▶ **Exercise aim**
Each entry must be written out again exactly as it stands.

▶ **Information provided**
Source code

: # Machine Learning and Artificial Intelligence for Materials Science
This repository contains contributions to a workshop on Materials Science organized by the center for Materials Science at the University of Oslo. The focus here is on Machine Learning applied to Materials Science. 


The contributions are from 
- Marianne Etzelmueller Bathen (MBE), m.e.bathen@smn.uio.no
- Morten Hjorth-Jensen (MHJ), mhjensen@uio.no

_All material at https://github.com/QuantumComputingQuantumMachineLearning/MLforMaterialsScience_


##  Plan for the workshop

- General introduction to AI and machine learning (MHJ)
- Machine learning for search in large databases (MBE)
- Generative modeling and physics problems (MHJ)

▶ **Result**
Source code

: # Machine Learning and Artificial Intelligence for Materials Science
This repository contains contributions to a workshop on Materials Science organized by the center for Materials Science at the University of Oslo. The focus here is on Machine Learning applied to Materials Science. 


The contributions are from 
- Marianne Etzelmueller Bathen (MBE), m.e.bathen@smn.uio.no
- Morten Hjorth-Jensen (MHJ), mhjensen@uio.no

_All material at https://github.com/QuantumComputingQuantumMachineLearning/MLforMaterialsScience_


##  Plan for the workshop

- General introduction to AI and machine learning (MHJ)
- Machine learning for search in large databases (MBE)
- Generative modeling and physics problems (MHJ)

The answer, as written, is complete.